Some critics say that we are only still in Iraq for reasons that deal with Iraq's oil industry. According to an interview that was conducted with a Chairman from Chevron/Texaco, Iraq's supply has rapidly decreased in productivity since the war began (O'Reilly, 2007). Under the dictatorship of Sadaam Hussein, billions of dollars worth of oil was being produced, now only a very small percentage is being produced, due to the blowing up of the oil fields. The United States is not benefiting from their oil industry as some might otherwise think.

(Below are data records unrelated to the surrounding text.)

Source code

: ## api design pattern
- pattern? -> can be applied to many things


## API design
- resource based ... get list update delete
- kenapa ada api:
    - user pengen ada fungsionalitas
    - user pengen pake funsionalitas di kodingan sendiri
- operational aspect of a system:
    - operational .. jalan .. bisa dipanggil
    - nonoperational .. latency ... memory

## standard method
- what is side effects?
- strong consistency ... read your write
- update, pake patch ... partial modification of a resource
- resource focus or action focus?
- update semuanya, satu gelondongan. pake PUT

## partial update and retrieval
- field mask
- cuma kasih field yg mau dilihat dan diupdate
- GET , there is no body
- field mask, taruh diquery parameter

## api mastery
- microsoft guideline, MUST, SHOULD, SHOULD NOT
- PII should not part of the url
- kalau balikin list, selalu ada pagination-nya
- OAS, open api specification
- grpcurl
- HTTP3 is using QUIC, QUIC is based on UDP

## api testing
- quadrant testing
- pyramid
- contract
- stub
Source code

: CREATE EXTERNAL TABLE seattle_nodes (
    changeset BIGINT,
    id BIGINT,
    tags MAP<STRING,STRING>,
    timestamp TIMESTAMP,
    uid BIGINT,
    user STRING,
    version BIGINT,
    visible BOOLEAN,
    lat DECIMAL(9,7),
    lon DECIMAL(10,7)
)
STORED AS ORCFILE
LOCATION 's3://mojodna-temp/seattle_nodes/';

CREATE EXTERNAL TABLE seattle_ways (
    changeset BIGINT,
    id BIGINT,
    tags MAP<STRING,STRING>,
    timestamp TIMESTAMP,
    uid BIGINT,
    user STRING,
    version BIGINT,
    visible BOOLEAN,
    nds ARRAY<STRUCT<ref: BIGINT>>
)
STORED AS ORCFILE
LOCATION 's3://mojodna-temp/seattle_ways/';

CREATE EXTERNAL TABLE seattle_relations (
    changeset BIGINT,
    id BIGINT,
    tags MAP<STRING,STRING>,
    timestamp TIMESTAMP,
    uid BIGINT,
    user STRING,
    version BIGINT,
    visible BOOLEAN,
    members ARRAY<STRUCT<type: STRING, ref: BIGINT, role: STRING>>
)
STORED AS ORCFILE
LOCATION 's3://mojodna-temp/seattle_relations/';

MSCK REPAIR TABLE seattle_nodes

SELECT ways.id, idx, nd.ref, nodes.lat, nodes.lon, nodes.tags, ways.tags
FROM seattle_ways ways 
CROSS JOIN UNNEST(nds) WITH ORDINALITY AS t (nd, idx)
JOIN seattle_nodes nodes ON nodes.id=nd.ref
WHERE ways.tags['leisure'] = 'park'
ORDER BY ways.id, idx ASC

Upon examination of various debates that are currently underway in Congress to withdraw troops, I feel that it is not feasible to pull out all troops suddenly from the country (Associated Press, 2007). By considering a deliberate pullout, "This is a prescription for chaos and confusion and we must not impose it on our troops," Bush said in a nationally broadcast statement from the White House (Associated Press, 2007). A slow, lengthy withdrawal seems to be the best solution for the matter at hand. How Iraqis, in general, will react to the withdrawal process should be a top priority. By slowly withdrawing the troops, gives the Iraqis time to adjust to a life that will not have the protection of the United States armed forced members around the corner, as the majority of them have been accustomed to over the past four years. There is no telling if violence will increase by the insurgents or decrease because of the American troops leaving the country, but the main reasoning for us invading has been resolved and now, we, our military, must clean up to the best of their ability and withdraw in the most adjustable fashion as possible, so the Iraqi government can pick up with what has been taught to them and defend their country. Yes, there will be flaws and uncertainties but there has not been a single government in the history of civilization that hasn't taken decades, sometimes centuries, to perfect. Even after years and years of methodically correcting short comings of the new founded government, there will still be flaws. No one government is perfect and only time will allow the room for growth and corrections.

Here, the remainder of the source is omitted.